■ INSTRUCTIONS TO FOLLOW ■
Go through the data below and retype all of it exactly.

■ DATA ■

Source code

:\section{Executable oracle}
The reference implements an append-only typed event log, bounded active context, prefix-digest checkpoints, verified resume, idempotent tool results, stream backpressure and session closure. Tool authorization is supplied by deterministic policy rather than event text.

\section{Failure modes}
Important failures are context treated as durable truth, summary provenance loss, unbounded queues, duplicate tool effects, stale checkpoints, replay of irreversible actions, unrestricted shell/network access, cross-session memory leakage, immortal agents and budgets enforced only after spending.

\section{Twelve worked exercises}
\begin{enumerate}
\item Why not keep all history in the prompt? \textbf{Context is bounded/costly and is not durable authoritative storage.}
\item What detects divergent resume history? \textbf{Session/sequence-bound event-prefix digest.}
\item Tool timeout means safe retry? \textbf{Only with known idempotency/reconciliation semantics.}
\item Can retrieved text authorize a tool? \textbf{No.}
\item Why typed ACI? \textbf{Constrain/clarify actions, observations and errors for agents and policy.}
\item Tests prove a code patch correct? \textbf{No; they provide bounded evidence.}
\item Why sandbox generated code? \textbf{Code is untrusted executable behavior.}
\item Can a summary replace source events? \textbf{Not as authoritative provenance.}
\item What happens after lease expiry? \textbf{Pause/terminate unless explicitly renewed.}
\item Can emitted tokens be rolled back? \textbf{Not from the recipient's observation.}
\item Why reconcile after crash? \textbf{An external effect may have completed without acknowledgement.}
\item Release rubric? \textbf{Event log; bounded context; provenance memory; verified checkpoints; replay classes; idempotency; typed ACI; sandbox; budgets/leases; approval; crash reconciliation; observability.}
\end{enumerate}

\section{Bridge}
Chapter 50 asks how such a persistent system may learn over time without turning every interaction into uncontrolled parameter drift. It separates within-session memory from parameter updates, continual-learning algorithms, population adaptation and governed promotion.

■ ANSWER TO THIS PROBLEM ■
Source code

:\section{Executable oracle}
The reference implements an append-only typed event log, bounded active context, prefix-digest checkpoints, verified resume, idempotent tool results, stream backpressure and session closure. Tool authorization is supplied by deterministic policy rather than event text.

\section{Failure modes}
Important failures are context treated as durable truth, summary provenance loss, unbounded queues, duplicate tool effects, stale checkpoints, replay of irreversible actions, unrestricted shell/network access, cross-session memory leakage, immortal agents and budgets enforced only after spending.

\section{Twelve worked exercises}
\begin{enumerate}
\item Why not keep all history in the prompt? \textbf{Context is bounded/costly and is not durable authoritative storage.}
\item What detects divergent resume history? \textbf{Session/sequence-bound event-prefix digest.}
\item Tool timeout means safe retry? \textbf{Only with known idempotency/reconciliation semantics.}
\item Can retrieved text authorize a tool? \textbf{No.}
\item Why typed ACI? \textbf{Constrain/clarify actions, observations and errors for agents and policy.}
\item Tests prove a code patch correct? \textbf{No; they provide bounded evidence.}
\item Why sandbox generated code? \textbf{Code is untrusted executable behavior.}
\item Can a summary replace source events? \textbf{Not as authoritative provenance.}
\item What happens after lease expiry? \textbf{Pause/terminate unless explicitly renewed.}
\item Can emitted tokens be rolled back? \textbf{Not from the recipient's observation.}
\item Why reconcile after crash? \textbf{An external effect may have completed without acknowledgement.}
\item Release rubric? \textbf{Event log; bounded context; provenance memory; verified checkpoints; replay classes; idempotency; typed ACI; sandbox; budgets/leases; approval; crash reconciliation; observability.}
\end{enumerate}

\section{Bridge}
Chapter 50 asks how such a persistent system may learn over time without turning every interaction into uncontrolled parameter drift. It separates within-session memory from parameter updates, continual-learning algorithms, population adaptation and governed promotion.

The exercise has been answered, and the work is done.